Operation below ambient pressure

For the design of commercial refrigeration installations, it is recommended not to operate below ambient pressure. This limits the evaporating pressure and by this the selection of refrigerants for a given refrigeration application.

Operating a part of the system below ambient pressure creates the risk to take ambient air into the system through small leaks. Ambient air always contains some amount of water vapour called humidity.

Operating below ambient pressure is possible if special measures are taken. In household refrigerators and freezers the low pressure side is significantly below ambient pressure. The appliances have hermetic systems that are intensely tested for leakage, so the risk for air entrance is very low. A small volume hermetic design of the suction side and the evaporator part can also be imagined for compact systems and some commercial installations. An intense leakage testing on installations built on site is a high effort, but not impossible. Some industrial installations with R717 (ammonia) also operate with parts below ambient pressure. Systems with R717 then contain air separation systems, called purger, and partly also water extraction systems. The water content in R717 does not freeze up at the expansion device because of the very good solubility. These technologies are often not transferable to other applications.
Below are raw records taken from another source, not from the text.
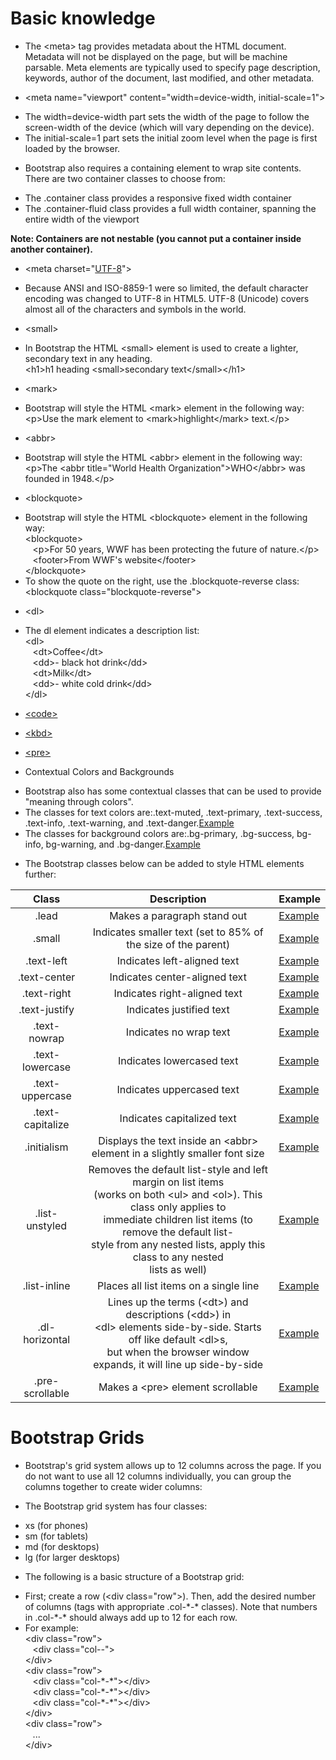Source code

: # Basic knowledge
 * The \<meta\> tag provides metadata about the HTML document. Metadata will not be displayed on the page, but will be machine parsable. Meta elements are typically used to specify page description, keywords, author of the document, last modified, and other metadata.
 
 * \<meta name="viewport" content="width=device-width, initial-scale=1"\>
  - The width=device-width part sets the width of the page to follow the screen-width of the device (which will vary depending on the device).
  - The initial-scale=1 part sets the initial zoom level when the page is first loaded by the browser.
  
 * Bootstrap also requires a containing element to wrap site contents. There are two container classes to choose from:
  - The .container class provides a responsive fixed width container
  - The .container-fluid class provides a full width container, spanning the entire width of the viewport
  
  __Note: Containers are not nestable (you cannot put a container inside another container).__
  
 * \<meta charset="[UTF-8](http://www.w3schools.com/html/html_charset.asp)"\>
  - Because ANSI and ISO-8859-1 were so limited, the default character encoding was changed to UTF-8 in HTML5. UTF-8 (Unicode) covers almost all of the characters and symbols in the world.
  
 * \<small>
  - In Bootstrap the HTML \<small> element is used to create a lighter, secondary text in any heading. <br/>
    \<h1>h1 heading \<small>secondary text\</small>\</h1>
  
 * \<mark>
  - Bootstrap will style the HTML \<mark> element in the following way: <br/>
    \<p>Use the mark element to \<mark>highlight\</mark> text.\</p>
    
 * \<abbr>
  - Bootstrap will style the HTML \<abbr> element in the following way: <br/>
    \<p>The \<abbr title="World Health Organization">WHO\</abbr> was founded in 1948.\</p><br/>
 
 * \<blockquote>
  - Bootstrap will style the HTML \<blockquote> element in the following way:<br/>
    \<blockquote><br/>
    &nbsp;&nbsp;&nbsp;\<p>For 50 years, WWF has been protecting the future of nature.\</p><br/>
    &nbsp;&nbsp;&nbsp;\<footer>From WWF's website\</footer><br/>
    \</blockquote><br/>
   - To show the quote on the right, use the .blockquote-reverse class:<br/>
    \<blockquote class="blockquote-reverse">
    
 * \<dl>
  - The dl element indicates a description list: <br/>
    \<dl><br/>
    &nbsp;&nbsp;&nbsp;\<dt>Coffee\</dt><br/>
    &nbsp;&nbsp;&nbsp;\<dd>- black hot drink\</dd><br/>
    &nbsp;&nbsp;&nbsp;\<dt>Milk\</dt><br/>
    &nbsp;&nbsp;&nbsp;\<dd>- white cold drink\</dd><br/>
    \</dl><br/>     
  
 * [\<code>](http://www.w3schools.com/bootstrap/tryit.asp?filename=trybs_txt_code&stacked=h)
 
 * [\<kbd>](http://www.w3schools.com/bootstrap/tryit.asp?filename=trybs_txt_kbd&stacked=h)
 
 * [\<pre>](http://www.w3schools.com/bootstrap/tryit.asp?filename=trybs_txt_pre&stacked=h)
 
 * Contextual Colors and Backgrounds<br/>
  - Bootstrap also has some contextual classes that can be used to provide "meaning through colors".<br/>
  - The classes for text colors are:.text-muted, .text-primary, .text-success, .text-info, .text-warning, and .text-danger.[Example](http://www.w3schools.com/bootstrap/tryit.asp?filename=trybs_txt_colors&stacked=h)<br/>
  - The classes for background colors are:.bg-primary, .bg-success, bg-info, bg-warning, and .bg-danger.[Example](http://www.w3schools.com/bootstrap/tryit.asp?filename=trybs_txt_bgcolors&stacked=h)<br/>
  
  * The Bootstrap classes below can be added to style HTML elements further:
  
| Class | Description | Example |
| :---: | :---: | ----- |
| .lead | Makes a paragraph stand out | [Example](http://www.w3schools.com/bootstrap/tryit.asp?filename=trybs_ref_txt_lead&stacked=h) |
| .small | Indicates smaller text (set to 85% of the size of the parent) | [Example](http://www.w3schools.com/bootstrap/tryit.asp?filename=trybs_ref_txt_small&stacked=h) |
| .text-left | Indicates left-aligned text | [Example](http://www.w3schools.com/bootstrap/tryit.asp?filename=trybs_ref_text-left&stacked=h) |
| .text-center | Indicates center-aligned text | [Example](http://www.w3schools.com/bootstrap/tryit.asp?filename=trybs_ref_text-left&stacked=h) |
| .text-right | Indicates right-aligned text | [Example](http://www.w3schools.com/bootstrap/tryit.asp?filename=trybs_ref_text-left&stacked=h) |
| .text-justify | Indicates justified text | [Example](http://www.w3schools.com/bootstrap/tryit.asp?filename=trybs_ref_text-left&stacked=h) |
| .text-nowrap | Indicates no wrap text | [Example](http://www.w3schools.com/bootstrap/tryit.asp?filename=trybs_ref_text-left&stacked=h) |
| .text-lowercase | Indicates lowercased text | [Example](http://www.w3schools.com/bootstrap/tryit.asp?filename=trybs_ref_text-lowercase&stacked=h) |
| .text-uppercase | Indicates uppercased text | [Example](http://www.w3schools.com/bootstrap/tryit.asp?filename=trybs_ref_text-lowercase&stacked=h) |
| .text-capitalize | Indicates capitalized text | [Example](http://www.w3schools.com/bootstrap/tryit.asp?filename=trybs_ref_text-lowercase&stacked=h) |
| .initialism | Displays the text inside an \<abbr> element in a slightly smaller font size | [Example](http://www.w3schools.com/bootstrap/tryit.asp?filename=trybs_ref_txt_abbr2&stacked=h) |
| .list-unstyled | Removes the default list-style and left margin on list items<br/> (works on both \<ul> and \<ol>). This class only applies to <br/> immediate children list items (to remove the default list-<br/>style from any nested lists, apply this class to any nested <br>lists as well) | [Example](http://www.w3schools.com/bootstrap/tryit.asp?filename=trybs_ref_txt_list-unstyled&stacked=h) |
| .list-inline | Places all list items on a single line | [Example](http://www.w3schools.com/bootstrap/tryit.asp?filename=trybs_ref_txt_list-inline&stacked=h) |
| .dl-horizontal | Lines up the terms (\<dt>) and descriptions (\<dd>) in <br/>\<dl> elements side-by-side. Starts off like default \<dl>s, <br/>but when the browser window expands, it will line up side-by-side | [Example](http://www.w3schools.com/bootstrap/tryit.asp?filename=trybs_ref_txt_dl-horizontal&stacked=h) |
| .pre-scrollable | Makes a \<pre> element scrollable | [Example](http://www.w3schools.com/bootstrap/tryit.asp?filename=trybs_ref_txt_pre&stacked=h) |


# Bootstrap Grids
 * Bootstrap's grid system allows up to 12 columns across the page. If you do not want to use all 12 columns individually, you can group the columns together to create wider columns:
 
 * The Bootstrap grid system has four classes:
  - xs (for phones)
  - sm (for tablets)
  - md (for desktops)
  - lg (for larger desktops)
  
 * The following is a basic structure of a Bootstrap grid:
  - First; create a row (\<div class="row">). Then, add the desired number of columns (tags with appropriate .col-\*-\* classes). Note that numbers in .col-\*-\* should always add up to 12 for each row.
  - For example:<br/>
   \<div class="row"><br/>
   &nbsp;&nbsp;&nbsp;\<div class="col-*-*"></div><br/>
   \</div><br/>
   \<div class="row"><br/>
   &nbsp;&nbsp;&nbsp;\<div class="col-\*-\*">\</div><br/>
   &nbsp;&nbsp;&nbsp;\<div class="col-\*-\*">\</div><br/>
   &nbsp;&nbsp;&nbsp;\<div class="col-\*-\*">\</div><br/>
   \</div><br/>
   \<div class="row"><br/>
   &nbsp;&nbsp;&nbsp;...<br/>
   \</div><br/>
In this area, different parts of the refrigeration industry can learn from each other.

Impact of increased air content

When air has also come into the system, the circulating fluid is no longer the pure refrigerant. Thus, the thermodynamic properties resp. the operating conditions, like evaporating temperature or superheat, are wrong. An air buffer accumulates in the condenser and leads to increased high side pressure. The air part, the compressor pumps alongside the refrigerant, is missing in the refrigerant flow and thus in the refrigeration capacity. As air compression also needs power, but does not create refrigeration capacity, efficiency drops. Air has a much higher isentropic exponent, leading to significantly increased discharge temperature. Compressor and lubricant reach their limitations faster. The oil becomes hotter and is oxidised by the air. In combination with the water content of the air, it can form residues, like sludge, laquer or coking, which means carbon containing layers. The increased discharge temperature might be used for indication of air ingress by a specialised logic. When applying flammable refrigerants, ingress of air has to be taken into account in the risk assessment if operation below ambient pressure can not be safely avoided.

Problems due to water

With the most refrigerants, air ingress leads to chemical reactions and formation of ice at the expansion device outlet when operating with evaporation temperature below 0°C. With R717 (ammonia), water leads to a shift of the saturation pressures, at high water content, as ammonia is well miscible with water. Chemical reactions can be corrosion, detoriation of the lubricant – creation of sludge, hydrolysis of ester oil and so on – or reactions with the refrigerant. With more than 200 ppm water in the oil, the risk for increased wear in the compressor appears. Depending on refrigerant and evaporating temperature, formation of ice can already start at ca. 20 ppm of water. It can create blocking and thus lead to system operation failure. With hydrocarbon refrigerants, the water content can also form hydrates at the expansion device outlet, especially with capillary tubes. These look like gel or wax, blocking the flow.